Clarification on the gamblers fallacy I recently learned about the gamblers fallacy and I understand the idea that past independent events have no bearing on the odds of the next coin flip. Specifically what cleared this up for me is that
The probability of 20 heads, then 1 tail is $0.5^{20} \times 0.5 = 0.5^{21}$
The probability of 20 heads, then 1 head is $0.5^{20} \times 0.5 = 0.5^{21}$.
The above example was helpful to make it more intuitive why this is a fallacy but this raised a new question for me. Often, if people are too lucky, professionals use those numbers from above to "prove" that the person was cheating or that the game was rigged. How can professionals use these numbers to make such claims when there was simply a 50% chance of the coin being flipped in that order every time? Are they not falling victim to the gamblers fallacy when they do this? Could someone clarify this for me or help explain where I am going wrong?
 A: Here's an example to encourage intuition about 'too lucky': If a person flips a 'fair' coin 20 times, and it comes up heads each time, a statistician might say something like "A 'fair coin' my foot!". Why so? Because we have a model of collections of fair coin flips—and generally, collections of probabilities of independent events with known individual probability—in the binomial distribution. If we know the size of the collection (i..e number of coin flips), and the probability of a single independent event (0.5 for a fair coin), then we can use the binomial distribution to answer questions like "What is the probability of observing $x=20$ 'successes' (i.e. 'heads') out of $n=20$ coin flips, on a fair coin where the probability of heads = $0.5$?"

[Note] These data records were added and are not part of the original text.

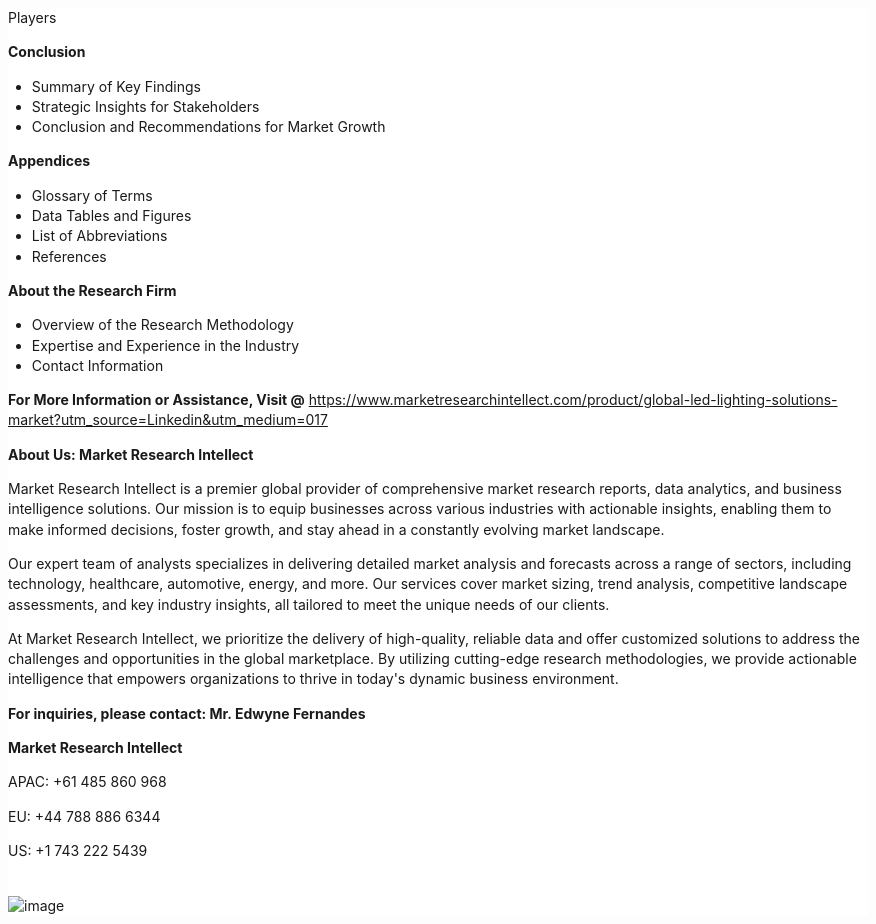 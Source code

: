 Players</li></ul><p><strong>Conclusion</strong></p><ul><li>Summary of Key Findings</li><li>Strategic Insights for Stakeholders</li><li>Conclusion and Recommendations for Market Growth</li></ul><p><strong>Appendices</strong></p><ul><li>Glossary of Terms</li><li>Data Tables and Figures</li><li>List of Abbreviations</li><li>References</li></ul><p><strong>About the Research Firm</strong></p><ul><li>Overview of the Research Methodology</li><li>Expertise and Experience in the Industry</li><li>Contact Information</li></ul></div><div class="article-main__content" data-test-id="publishing-text-block"><p><span class="font-[700]"><strong>For More Information or Assistance, Visit @</strong>&nbsp;<a href="https://www.marketresearchintellect.com/product/global-led-lighting-solutions-market?utm_source=Linkedin&utm_medium=017">https://www.marketresearchintellect.com/product/global-led-lighting-solutions-market?utm_source=Linkedin&utm_medium=017</a></span></p><p><strong>About Us: Market Research Intellect</strong></p><p>Market Research Intellect is a premier global provider of comprehensive market research reports, data analytics, and business intelligence solutions. Our mission is to equip businesses across various industries with actionable insights, enabling them to make informed decisions, foster growth, and stay ahead in a constantly evolving market landscape.</p><p>Our expert team of analysts specializes in delivering detailed market analysis and forecasts across a range of sectors, including technology, healthcare, automotive, energy, and more. Our services cover market sizing, trend analysis, competitive landscape assessments, and key industry insights, all tailored to meet the unique needs of our clients.</p><p>At Market Research Intellect, we prioritize the delivery of high-quality, reliable data and offer customized solutions to address the challenges and opportunities in the global marketplace. By utilizing cutting-edge research methodologies, we provide actionable intelligence that empowers organizations to thrive in today's dynamic business environment.</p><p><strong>For inquiries, please contact: Mr. Edwyne Fernandes</strong></p><p><strong>Market Research Intellect</strong></p><p>APAC: +61 485 860 968</p><p>EU: +44 788 886 6344</p><p>US: +1 743 222 5439</p></div><div class="article-main__content" data-test-id="publishing-text-block">&nbsp;</div>
![image](https://github.com/user-attachments/assets/b7dbeebf-bf04-4aa7-bcf1-d8248d50014d)
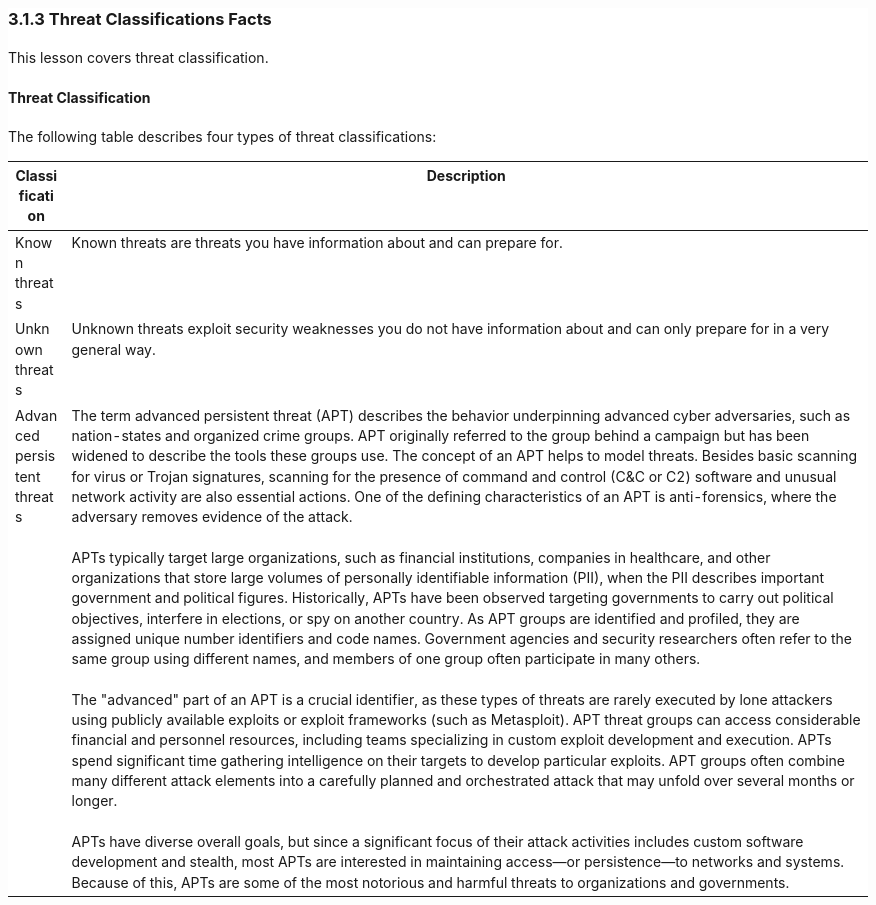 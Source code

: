 ### 3.1.3 Threat Classifications Facts

This lesson covers threat classification.

#### Threat Classification

The following table describes four types of threat classifications:

<table><thead><tr><th class_="firstTableHeader" scope="col" class="fw-bold">
     Classification</th>
    <th scope="col" class="fw-bold">
     Description</th></tr></thead>
   <tbody><tr><td>Known threats</td>
    <td>Known threats are threats you have information about and can prepare for.</td></tr>
   <tr><td>Unknown threats</td>
    <td>Unknown threats exploit security weaknesses you do not have information about and can only prepare for in a very general way.</td></tr>
   <tr><td>Advanced persistent threats</td>
    <td>The term advanced persistent threat (APT) describes the behavior underpinning advanced cyber adversaries, such as nation-states and organized crime groups. APT originally referred to the group behind a campaign but has been widened to describe the tools these groups use. The concept of an APT helps to model threats. Besides basic scanning for virus or Trojan signatures, scanning for the presence of command and control (C&amp;C or C2) software and unusual network activity are also essential actions. One of the defining characteristics of an APT is anti-forensics, where the adversary removes evidence of the attack.
     <br>
     <br>
     APTs typically target large organizations, such as financial institutions, companies in healthcare, and other organizations that store large volumes of personally identifiable information (PII), when the PII describes important government and political figures. Historically, APTs have been observed targeting governments to carry out political objectives, interfere in elections, or spy on another country. As APT groups are identified and profiled, they are assigned unique number identifiers and code names. Government agencies and security researchers often refer to the same group using different names, and members of one group often participate in many others.
     <br>
     <br>
The "advanced" part of an APT is a crucial identifier, as these types of threats are rarely executed by lone attackers using publicly available exploits or exploit frameworks (such as Metasploit). APT threat groups can access considerable financial and personnel resources, including teams specializing in custom exploit development and execution. APTs spend significant time gathering intelligence on their targets to develop particular exploits. APT groups often combine many different attack elements into a carefully planned and orchestrated attack that may unfold over several months or longer.
<br>
<br>
APTs have diverse overall goals, but since a significant focus of their attack activities includes custom software development and stealth, most APTs are interested in maintaining access—or persistence—to networks and systems. Because of this, APTs are some of the most notorious and harmful threats to organizations and governments.</td></tr></tbody></table>
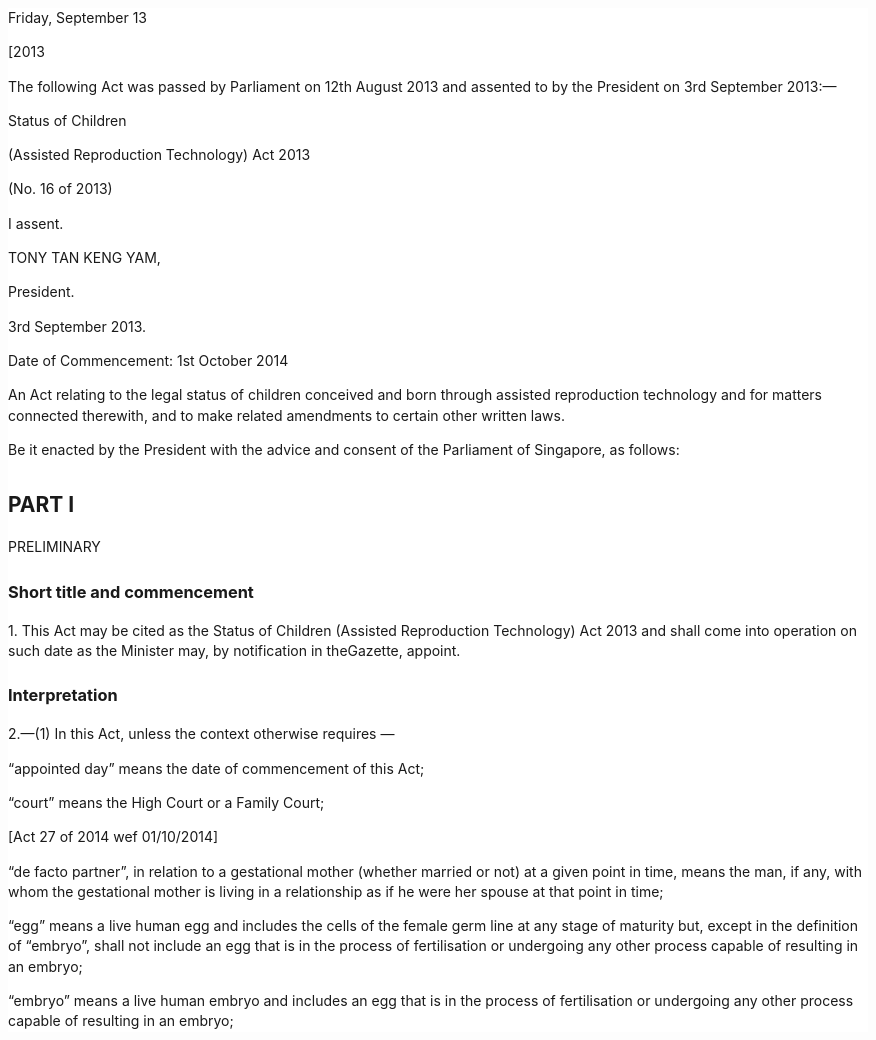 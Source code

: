 Friday, September 13

[2013

The following Act was passed by Parliament on 12th August 2013 and assented to by the President on 3rd September 2013:—

Status of Children




(Assisted Reproduction Technology) Act 2013

(No. 16 of 2013)

I assent.

TONY TAN KENG YAM,

President.

3rd September 2013.

Date of Commencement: 1st October 2014

An Act relating to the legal status of children conceived and born through assisted reproduction technology and for matters connected therewith, and to make related amendments to certain other written laws.

Be it enacted by the President with the advice and consent of the Parliament of Singapore, as follows:

## PART I

PRELIMINARY

### Short title and commencement

1\. This Act may be cited as the Status of Children (Assisted Reproduction Technology) Act 2013 and shall come into operation on such date as the Minister may, by notification in theGazette, appoint.

### Interpretation

2\.—(1) In this Act, unless the context otherwise requires —

“appointed day” means the date of commencement of this Act;

“court” means the High Court or a Family Court;

[Act 27 of 2014 wef 01/10/2014]

“de facto partner”, in relation to a gestational mother (whether married or not) at a given point in time, means the man, if any, with whom the gestational mother is living in a relationship as if he were her spouse at that point in time;

“egg” means a live human egg and includes the cells of the female germ line at any stage of maturity but, except in the definition of “embryo”, shall not include an egg that is in the process of fertilisation or undergoing any other process capable of resulting in an embryo;

“embryo” means a live human embryo and includes an egg that is in the process of fertilisation or undergoing any other process capable of resulting in an embryo;

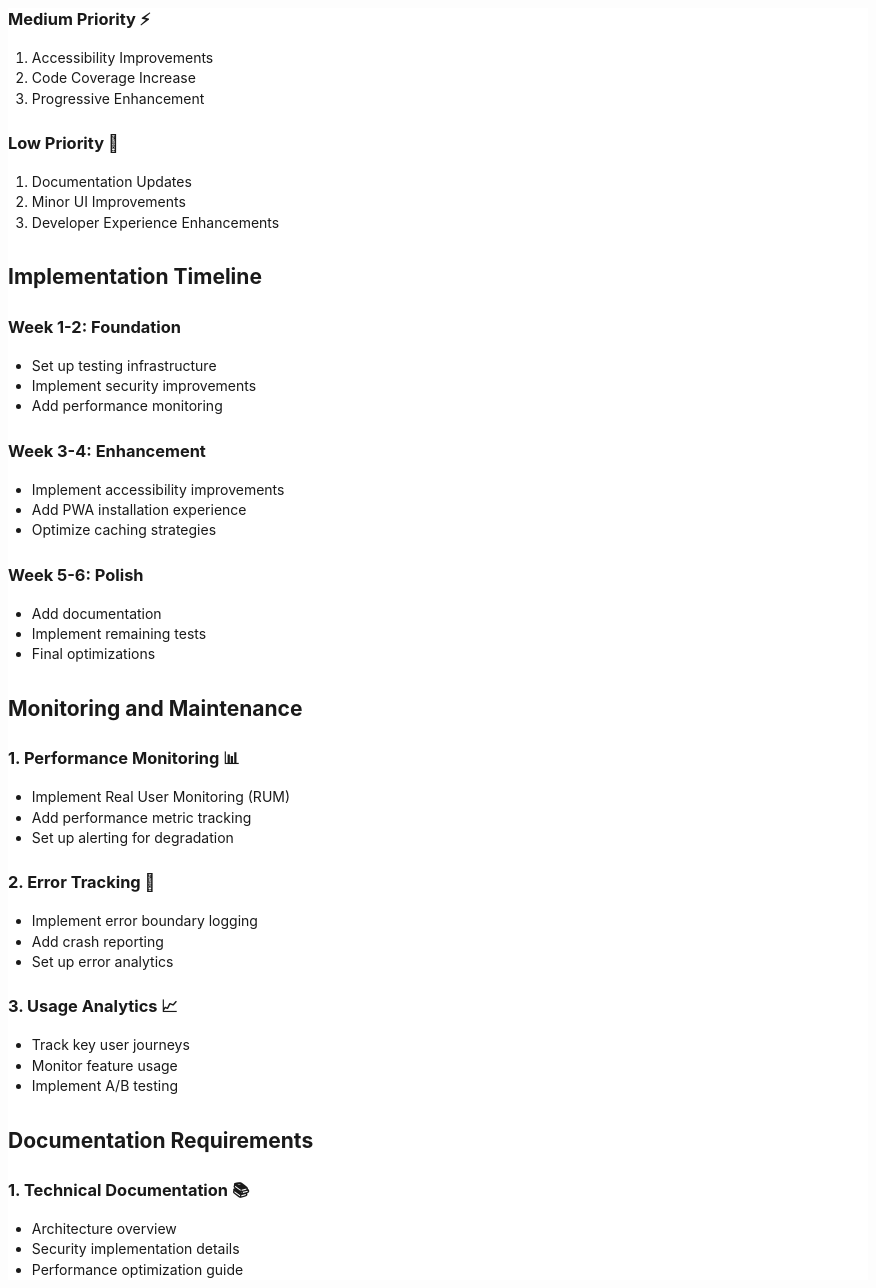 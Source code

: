 ### Medium Priority ⚡
1. Accessibility Improvements
2. Code Coverage Increase
3. Progressive Enhancement

### Low Priority 📝
1. Documentation Updates
2. Minor UI Improvements
3. Developer Experience Enhancements

## Implementation Timeline

### Week 1-2: Foundation
- Set up testing infrastructure
- Implement security improvements
- Add performance monitoring

### Week 3-4: Enhancement
- Implement accessibility improvements
- Add PWA installation experience
- Optimize caching strategies

### Week 5-6: Polish
- Add documentation
- Implement remaining tests
- Final optimizations

## Monitoring and Maintenance

### 1. Performance Monitoring 📊
- Implement Real User Monitoring (RUM)
- Add performance metric tracking
- Set up alerting for degradation

### 2. Error Tracking 🐛
- Implement error boundary logging
- Add crash reporting
- Set up error analytics

### 3. Usage Analytics 📈
- Track key user journeys
- Monitor feature usage
- Implement A/B testing

## Documentation Requirements

### 1. Technical Documentation 📚
- Architecture overview
- Security implementation details
- Performance optimization guide
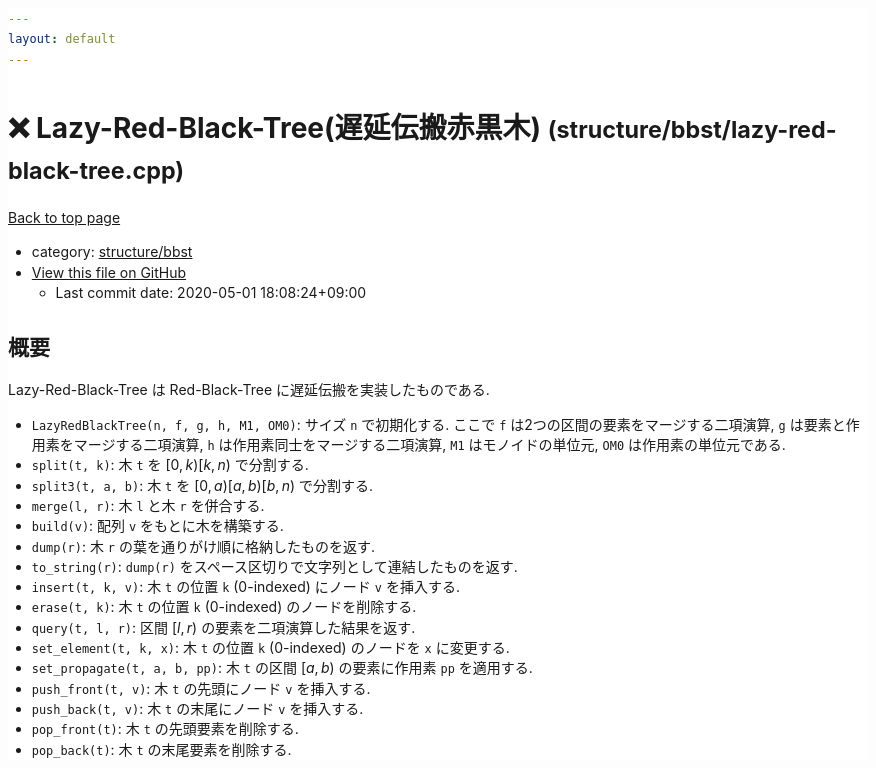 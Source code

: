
 ```yaml
---
layout: default
---
```



<script type="text/javascript" async
  src="https://cdnjs.cloudflare.com/ajax/libs/mathjax/2.7.5/MathJax.js?config=TeX-MML-AM_CHTML">
</script>
<script type="text/x-mathjax-config">
  MathJax.Hub.Config({
    TeX: { equationNumbers: { autoNumber: "AMS" }},
    tex2jax: {
      inlineMath: [ ['$','$'] ],
      processEscapes: true
    },
    "HTML-CSS": { matchFontHeight: false },
    displayAlign: "left",
    displayIndent: "2em"
  });
</script>

<script type="text/javascript" src="https://cdnjs.cloudflare.com/ajax/libs/jquery/3.4.1/jquery.min.js"></script>
<script src="https://cdn.jsdelivr.net/npm/jquery-balloon-js@1.1.2/jquery.balloon.min.js" integrity="sha256-ZEYs9VrgAeNuPvs15E39OsyOJaIkXEEt10fzxJ20+2I=" crossorigin="anonymous"></script>
<script type="text/javascript" src="../../../assets/js/copy-button.js"></script>
<link rel="stylesheet" href="../../../assets/css/copy-button.css" />


# :x: Lazy-Red-Black-Tree(遅延伝搬赤黒木) <small>(structure/bbst/lazy-red-black-tree.cpp)</small>

<a href="../../../index.html">Back to top page</a>

* category: <a href="../../../index.html#ac1922c227762d9e573c4f7aedc86899">structure/bbst</a>
* <a href="{{ site.github.repository_url }}/blob/master/structure/bbst/lazy-red-black-tree.cpp">View this file on GitHub</a>
    - Last commit date: 2020-05-01 18:08:24+09:00




## 概要

Lazy-Red-Black-Tree は Red-Black-Tree に遅延伝搬を実装したものである.

* `LazyRedBlackTree(n, f, g, h, M1, OM0)`: サイズ `n` で初期化する. ここで `f` は2つの区間の要素をマージする二項演算, `g` は要素と作用素をマージする二項演算, `h` は作用素同士をマージする二項演算, `M1` はモノイドの単位元, `OM0` は作用素の単位元である.
* `split(t, k)`: 木 `t` を $[0, k)[k, n)$ で分割する.
* `split3(t, a, b)`: 木 `t` を $[0, a)[a, b)[b, n)$ で分割する.
* `merge(l, r)`: 木 `l` と木 `r` を併合する.
* `build(v)`: 配列 `v` をもとに木を構築する.
* `dump(r)`: 木 `r` の葉を通りがけ順に格納したものを返す.
* `to_string(r)`: `dump(r)` をスペース区切りで文字列として連結したものを返す.
* `insert(t, k, v)`: 木 `t` の位置 `k` (0-indexed) にノード `v` を挿入する.
* `erase(t, k)`: 木 `t` の位置 `k` (0-indexed) のノードを削除する.
* `query(t, l, r)`: 区間 $[l, r)$ の要素を二項演算した結果を返す.
* `set_element(t, k, x)`: 木 `t` の位置 `k` (0-indexed) のノードを `x` に変更する.
* `set_propagate(t, a, b, pp)`: 木 `t` の区間 $[a, b)$ の要素に作用素 `pp` を適用する.
* `push_front(t, v)`: 木 `t` の先頭にノード `v` を挿入する.
* `push_back(t, v)`: 木 `t` の末尾にノード `v` を挿入する.
* `pop_front(t)`: 木 `t` の先頭要素を削除する.
* `pop_back(t)`: 木 `t` の末尾要素を削除する.
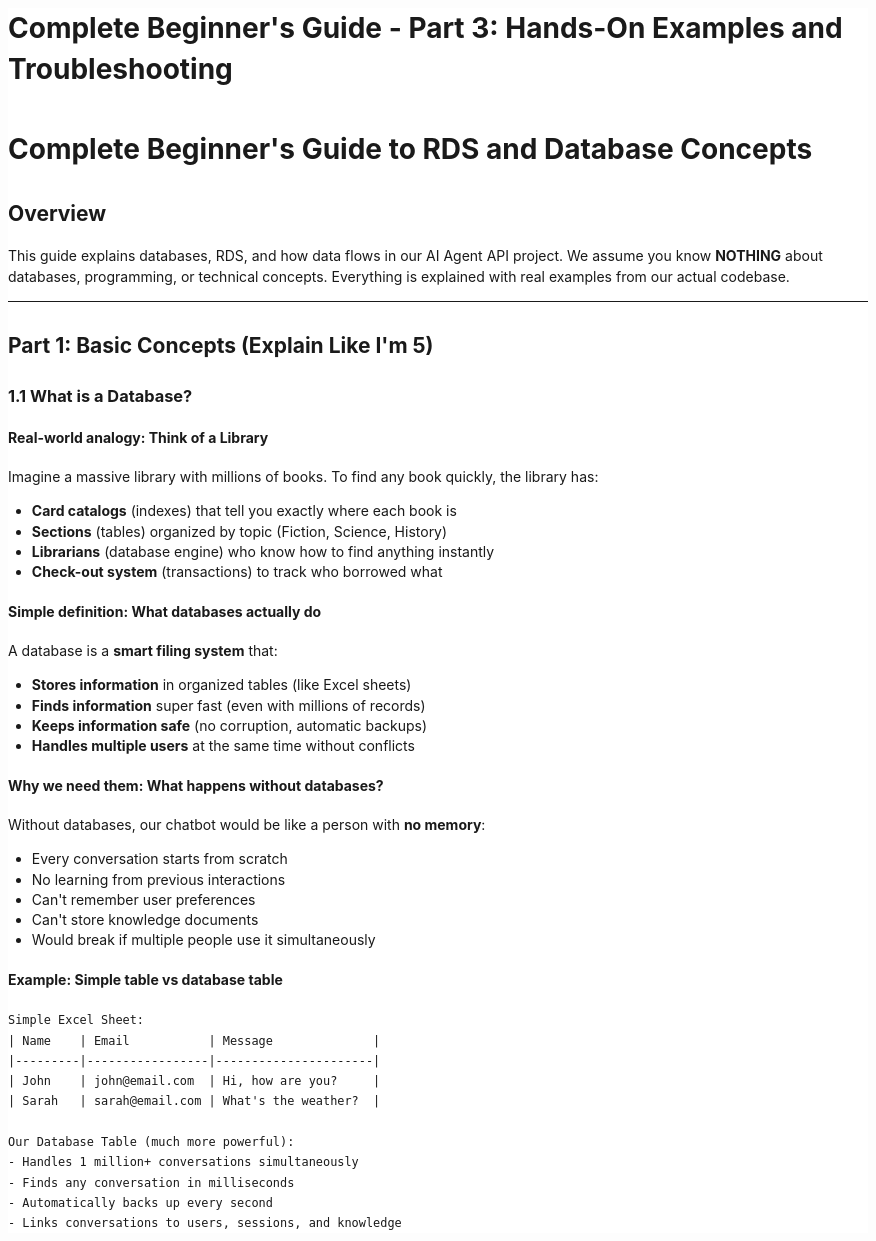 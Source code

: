 # Complete Beginner's Guide - Part 3: Hands-On Examples and Troubleshooting






# Complete Beginner's Guide to RDS and Database Concepts

## Overview
This guide explains databases, RDS, and how data flows in our AI Agent API project. We assume you know **NOTHING** about databases, programming, or technical concepts. Everything is explained with real examples from our actual codebase.

---

## Part 1: Basic Concepts (Explain Like I'm 5)

### 1.1 What is a Database?

#### **Real-world analogy**: Think of a Library
Imagine a massive library with millions of books. To find any book quickly, the library has:
- **Card catalogs** (indexes) that tell you exactly where each book is
- **Sections** (tables) organized by topic (Fiction, Science, History)
- **Librarians** (database engine) who know how to find anything instantly
- **Check-out system** (transactions) to track who borrowed what

#### **Simple definition**: What databases actually do
A database is a **smart filing system** that:
- **Stores information** in organized tables (like Excel sheets)
- **Finds information** super fast (even with millions of records)
- **Keeps information safe** (no corruption, automatic backups)
- **Handles multiple users** at the same time without conflicts

#### **Why we need them**: What happens without databases?
Without databases, our chatbot would be like a person with **no memory**:
- Every conversation starts from scratch
- No learning from previous interactions
- Can't remember user preferences
- Can't store knowledge documents
- Would break if multiple people use it simultaneously

#### **Example**: Simple table vs database table
```
Simple Excel Sheet:
| Name    | Email           | Message              |
|---------|-----------------|----------------------|
| John    | john@email.com  | Hi, how are you?     |
| Sarah   | sarah@email.com | What's the weather?  |

Our Database Table (much more powerful):
- Handles 1 million+ conversations simultaneously
- Finds any conversation in milliseconds  
- Automatically backs up every second
- Links conversations to users, sessions, and knowledge
```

It turns out the answer to that specific question is, in the immortal words of Oliver Wendel Jones, "Diddly $\div$ squat" (more precisely, this specific probability is $Pr(X=20|n=20,p=0.5)=0.5^{20} = 0.000000953674$, or less than 1 in a million). The expected value of observed heads out of 20 flips is 10 (probability 0.176), and the probability of observing a number of heads in the range 7–13 is >0.95… 20 heads is just too unlikely.
So the 'too lucky' is not in the 21st head: it's in a string of wins that gets too improbable. Of course the actual calculations performed by a gambling house will also take into account the number of gamblers one observes playing a game, a history of play on previous occasions, etc.